¡Buen Camino!

Dear Friends,
It has taken three tries and nine years, but as of July 2012, I have finally walked the entire Way of Compostela from my former home in Leuven/Louvain, Belgium, to Santiago de Composela!
My first pilgrimage experience from the French frontier with Spain to Santiago itself took place in 2003. You can read the details of this first walk along the famous Camino across Spain in my book, To The Field of Stars: A Pilgrim's Journey to Santiago de Compostela, Wm. B. Eerdmans Publishing Co. (2008). (You can order it from the publisher, from Amazon.com, or from your local bookseller).
In the summer and early fall of 2007, I walked from Belgium most of the way across France, with the hope of at least making it to Saint-Jean-Pied-de-Port near the Spanish border, where I began the first pilgrimage. I didn't quite make it. A bad case of plantar fasciitis took me down in the Bordeaux village of Sainte-Ferme. I continued on to Santiago by train and bus, but the "defeat of my feet" and those last 175 miles or so that were left undone, gnawed at me over the ensuing five years. Happily, I was finally able to wrap up this grand pilgrimage with a third walk from Sainte-Ferme to Saint-Jean-Pied-de-Port this past summer (2012). It was a joy to have completed all 2,370 kilometers between Leuven and Santiago.
My adventures and misadventures, my thoughts and prayers of both the 2007 and 2012 pilgrimages have been shared in this blog. I will leave the blog and its archives open for some time to come; if you want to read bits and pieces of it, feel free, but remember that the beginning is at the bottom and the end is at the top.
My contact e-mail remains the same: kacodd@gmail.com; I am always happy to receive mail!
As the pilgrims in Spain greet one another, so I greet you, my reader: "Buen Camino!"
And as the people of France greet their pilgrims along the "Chemin", I also wish to you: "Courage!"
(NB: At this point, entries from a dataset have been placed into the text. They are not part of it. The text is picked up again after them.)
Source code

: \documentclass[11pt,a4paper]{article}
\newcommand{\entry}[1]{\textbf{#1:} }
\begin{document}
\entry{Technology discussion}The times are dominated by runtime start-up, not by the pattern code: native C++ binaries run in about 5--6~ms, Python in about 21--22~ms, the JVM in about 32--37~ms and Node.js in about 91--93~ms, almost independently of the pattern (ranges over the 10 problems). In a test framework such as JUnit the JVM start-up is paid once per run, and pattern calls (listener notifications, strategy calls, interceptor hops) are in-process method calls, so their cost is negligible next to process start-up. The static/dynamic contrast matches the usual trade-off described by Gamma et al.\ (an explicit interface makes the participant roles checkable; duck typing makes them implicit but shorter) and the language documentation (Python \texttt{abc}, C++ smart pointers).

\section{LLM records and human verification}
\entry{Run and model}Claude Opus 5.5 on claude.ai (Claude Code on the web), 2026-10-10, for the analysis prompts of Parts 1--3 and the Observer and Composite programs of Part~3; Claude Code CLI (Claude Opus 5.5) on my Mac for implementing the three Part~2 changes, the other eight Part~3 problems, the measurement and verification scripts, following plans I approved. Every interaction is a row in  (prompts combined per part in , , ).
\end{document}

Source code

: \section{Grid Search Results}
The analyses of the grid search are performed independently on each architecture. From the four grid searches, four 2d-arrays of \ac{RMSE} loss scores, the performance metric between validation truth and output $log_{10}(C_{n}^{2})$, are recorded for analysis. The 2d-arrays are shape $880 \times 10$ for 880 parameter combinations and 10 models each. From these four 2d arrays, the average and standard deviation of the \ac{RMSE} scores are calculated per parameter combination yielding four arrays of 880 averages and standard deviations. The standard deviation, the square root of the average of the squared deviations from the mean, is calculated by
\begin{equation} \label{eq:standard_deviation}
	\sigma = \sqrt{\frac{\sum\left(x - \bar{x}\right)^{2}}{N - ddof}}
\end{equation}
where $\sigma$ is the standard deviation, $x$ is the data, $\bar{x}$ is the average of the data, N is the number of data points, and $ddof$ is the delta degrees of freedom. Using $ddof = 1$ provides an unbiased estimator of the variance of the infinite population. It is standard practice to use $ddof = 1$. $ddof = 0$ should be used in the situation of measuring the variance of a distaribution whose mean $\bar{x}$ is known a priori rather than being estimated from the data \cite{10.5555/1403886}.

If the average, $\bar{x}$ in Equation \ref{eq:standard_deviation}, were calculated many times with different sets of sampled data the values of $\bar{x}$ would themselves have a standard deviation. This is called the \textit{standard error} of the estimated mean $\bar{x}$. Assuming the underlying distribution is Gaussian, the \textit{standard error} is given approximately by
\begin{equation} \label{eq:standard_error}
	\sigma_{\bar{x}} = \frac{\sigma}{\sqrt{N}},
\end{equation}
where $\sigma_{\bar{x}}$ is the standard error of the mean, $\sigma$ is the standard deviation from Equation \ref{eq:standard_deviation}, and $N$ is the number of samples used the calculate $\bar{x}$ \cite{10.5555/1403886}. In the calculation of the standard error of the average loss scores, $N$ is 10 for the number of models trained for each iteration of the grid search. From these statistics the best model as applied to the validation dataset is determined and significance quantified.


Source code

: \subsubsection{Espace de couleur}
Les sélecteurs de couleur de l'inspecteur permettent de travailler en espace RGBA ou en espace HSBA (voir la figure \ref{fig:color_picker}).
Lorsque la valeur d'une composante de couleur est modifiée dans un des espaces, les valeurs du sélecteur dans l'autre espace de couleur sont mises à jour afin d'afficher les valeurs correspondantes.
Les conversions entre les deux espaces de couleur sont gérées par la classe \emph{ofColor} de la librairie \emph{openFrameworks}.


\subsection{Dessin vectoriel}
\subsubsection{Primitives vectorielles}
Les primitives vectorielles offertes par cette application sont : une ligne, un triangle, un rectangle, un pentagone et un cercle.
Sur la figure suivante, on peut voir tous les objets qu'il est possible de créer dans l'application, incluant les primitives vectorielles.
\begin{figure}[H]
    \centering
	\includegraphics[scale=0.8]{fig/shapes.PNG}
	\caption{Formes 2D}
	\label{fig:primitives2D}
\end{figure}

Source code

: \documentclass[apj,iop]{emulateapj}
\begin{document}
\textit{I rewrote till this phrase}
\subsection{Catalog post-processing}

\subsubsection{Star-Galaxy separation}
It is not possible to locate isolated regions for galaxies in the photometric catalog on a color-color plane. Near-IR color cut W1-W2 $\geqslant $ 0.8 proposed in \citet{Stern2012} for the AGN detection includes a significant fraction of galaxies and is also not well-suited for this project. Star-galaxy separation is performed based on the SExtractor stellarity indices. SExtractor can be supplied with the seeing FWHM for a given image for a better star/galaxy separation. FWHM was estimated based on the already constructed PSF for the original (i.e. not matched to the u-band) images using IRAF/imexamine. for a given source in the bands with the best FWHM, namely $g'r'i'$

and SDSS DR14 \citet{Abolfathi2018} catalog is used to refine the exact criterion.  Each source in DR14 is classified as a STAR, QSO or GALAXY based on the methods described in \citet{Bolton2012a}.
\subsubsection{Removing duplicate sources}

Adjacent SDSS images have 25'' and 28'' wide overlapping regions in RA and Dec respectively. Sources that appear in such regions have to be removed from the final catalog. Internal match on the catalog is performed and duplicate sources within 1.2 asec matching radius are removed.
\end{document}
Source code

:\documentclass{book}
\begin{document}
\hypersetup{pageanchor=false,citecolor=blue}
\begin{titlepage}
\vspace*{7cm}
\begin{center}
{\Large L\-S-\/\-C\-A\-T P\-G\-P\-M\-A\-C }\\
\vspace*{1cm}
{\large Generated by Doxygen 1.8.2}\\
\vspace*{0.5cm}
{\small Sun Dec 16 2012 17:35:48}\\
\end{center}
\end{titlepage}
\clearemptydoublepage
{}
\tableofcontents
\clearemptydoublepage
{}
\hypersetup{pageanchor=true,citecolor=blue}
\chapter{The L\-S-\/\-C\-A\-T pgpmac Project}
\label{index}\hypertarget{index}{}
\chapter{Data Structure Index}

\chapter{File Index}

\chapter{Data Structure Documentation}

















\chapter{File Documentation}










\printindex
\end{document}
Grace and peace to you all!
Kevin

Friday, July 6, 2007

Thorembais-Saint-Trond


Finally, this morning, after three days of frustration and further and better preparations I got myself back on the road, though not without a fair amount of worry about how my old meniscus-troubled knee would hold up. My friends Gene and Caroline drove out to the Hamme-Mille campground where I had left off on Sunday afternoon. They also conveyed my backpack, big Greg, to the parish house where I would be spending the night, making my walk much lighter on my dicey knee. I was using my little GPS today to navigate along and, after a bit of confusion at the beginning, figured out how to use it to get myself heading south. My knee was feeling pretty good … a little bit of ache from time to time but nothing disastrous. I walked through some beautiful Belgian countryside, which was mostly fields of grain or vegetables with more than occasional dairy farms dotting the landscape. It was all rather beautiful, even under constantly dark and heavy skies. I was rained upon from time to time but didn’t melt, as my pa always assured us when he expected something done outside on days like this. I crossed over twenty kilometres of muddy roads and paths to the little crossroad village of Thorembais-Saint-Trond, where the pastor, Paul Hanson, welcomed me for the night. He is quite a priest! Having spent over twenty years as a missionary in Haiti, he runs his small parish like his former mission, with a grand vegetable garden out back (he was husking fresh peas when I arrived), raises his own sheep and slaughters them, and breeds racing pigeons for fun. It has been great fun visiting with him and his friends this evening. All in all, I am feeling much more optimistic about things than earlier in the week. Tomorrow I head for Namur with full pack and the hope that all goes as well as it did today, though I have just discovered that the waypoints I loaded into my GPS to guide me have disappeared. AAARGH! Somehow I’ll have to find my way. Santiago, guide me! May my knee hold together for another day.